Rendered images with source text
┄┄┄┄┄┄┄┄┄┄

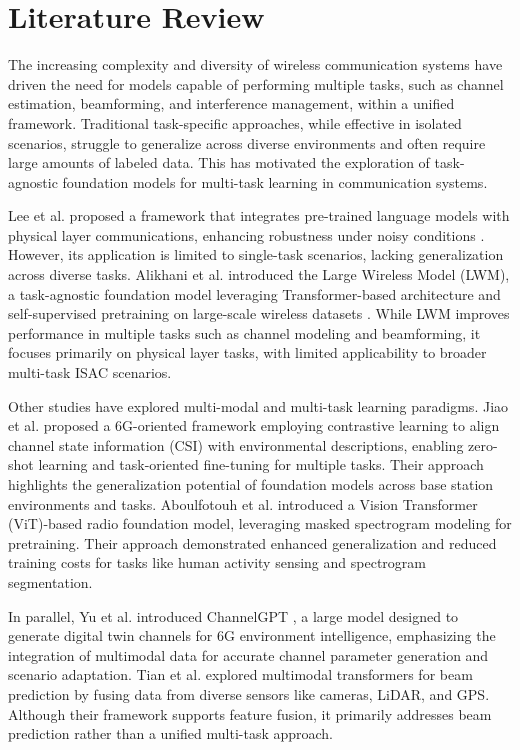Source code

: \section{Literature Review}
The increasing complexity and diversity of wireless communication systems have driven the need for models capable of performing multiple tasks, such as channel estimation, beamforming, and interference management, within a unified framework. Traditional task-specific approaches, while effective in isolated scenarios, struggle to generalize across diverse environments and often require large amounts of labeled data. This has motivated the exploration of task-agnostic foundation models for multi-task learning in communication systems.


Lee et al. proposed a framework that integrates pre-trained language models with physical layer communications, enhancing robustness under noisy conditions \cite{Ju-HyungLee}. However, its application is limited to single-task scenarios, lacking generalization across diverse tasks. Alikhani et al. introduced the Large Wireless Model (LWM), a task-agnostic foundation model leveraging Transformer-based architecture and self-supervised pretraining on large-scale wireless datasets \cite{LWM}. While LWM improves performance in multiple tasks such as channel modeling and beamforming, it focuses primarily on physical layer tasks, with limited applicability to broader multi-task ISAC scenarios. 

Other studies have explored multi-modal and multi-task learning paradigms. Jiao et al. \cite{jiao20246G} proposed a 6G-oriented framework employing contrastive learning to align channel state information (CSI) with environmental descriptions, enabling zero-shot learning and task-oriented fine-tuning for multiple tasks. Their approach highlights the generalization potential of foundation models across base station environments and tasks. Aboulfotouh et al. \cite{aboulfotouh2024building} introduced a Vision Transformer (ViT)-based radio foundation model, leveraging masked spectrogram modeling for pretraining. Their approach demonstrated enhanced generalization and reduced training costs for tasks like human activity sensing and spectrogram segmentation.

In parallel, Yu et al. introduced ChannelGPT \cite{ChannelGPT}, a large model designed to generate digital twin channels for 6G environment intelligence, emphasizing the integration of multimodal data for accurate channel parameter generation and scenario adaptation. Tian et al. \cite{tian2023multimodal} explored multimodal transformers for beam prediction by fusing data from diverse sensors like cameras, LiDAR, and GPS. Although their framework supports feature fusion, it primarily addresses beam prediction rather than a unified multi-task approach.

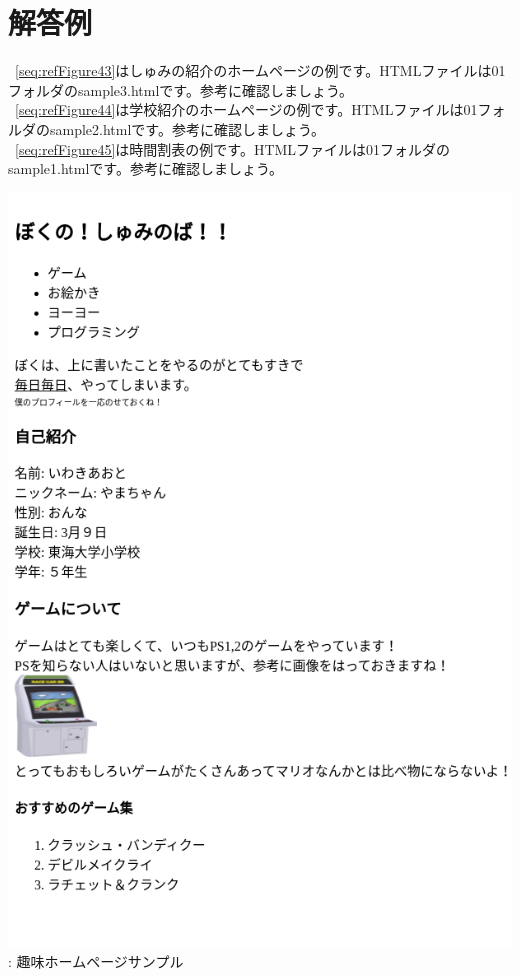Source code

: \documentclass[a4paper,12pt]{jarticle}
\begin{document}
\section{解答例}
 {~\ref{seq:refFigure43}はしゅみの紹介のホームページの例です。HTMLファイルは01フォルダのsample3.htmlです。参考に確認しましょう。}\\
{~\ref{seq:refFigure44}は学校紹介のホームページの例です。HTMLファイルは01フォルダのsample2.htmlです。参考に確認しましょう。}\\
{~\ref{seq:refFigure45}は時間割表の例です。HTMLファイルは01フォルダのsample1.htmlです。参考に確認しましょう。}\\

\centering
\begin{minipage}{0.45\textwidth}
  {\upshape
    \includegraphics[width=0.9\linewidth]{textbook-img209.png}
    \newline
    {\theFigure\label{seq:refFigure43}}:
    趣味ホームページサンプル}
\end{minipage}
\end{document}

┄┄┄┄┄┄┄┄┄┄

Problem description: When the word "proposed" shows up in a line of the entries, pull that line out.

Answer below:
Lee et al. proposed a framework that integrates pre-trained language models with physical layer communications, enhancing robustness under noisy conditions \cite{Ju-HyungLee}. However, its application is limited to single-task scenarios, lacking generalization across diverse tasks. Alikhani et al. introduced the Large Wireless Model (LWM), a task-agnostic foundation model leveraging Transformer-based architecture and self-supervised pretraining on large-scale wireless datasets \cite{LWM}. While LWM improves performance in multiple tasks such as channel modeling and beamforming, it focuses primarily on physical layer tasks, with limited applicability to broader multi-task ISAC scenarios. 
Other studies have explored multi-modal and multi-task learning paradigms. Jiao et al. \cite{jiao20246G} proposed a 6G-oriented framework employing contrastive learning to align channel state information (CSI) with environmental descriptions, enabling zero-shot learning and task-oriented fine-tuning for multiple tasks. Their approach highlights the generalization potential of foundation models across base station environments and tasks. Aboulfotouh et al. \cite{aboulfotouh2024building} introduced a Vision Transformer (ViT)-based radio foundation model, leveraging masked spectrogram modeling for pretraining. Their approach demonstrated enhanced generalization and reduced training costs for tasks like human activity sensing and spectrogram segmentation.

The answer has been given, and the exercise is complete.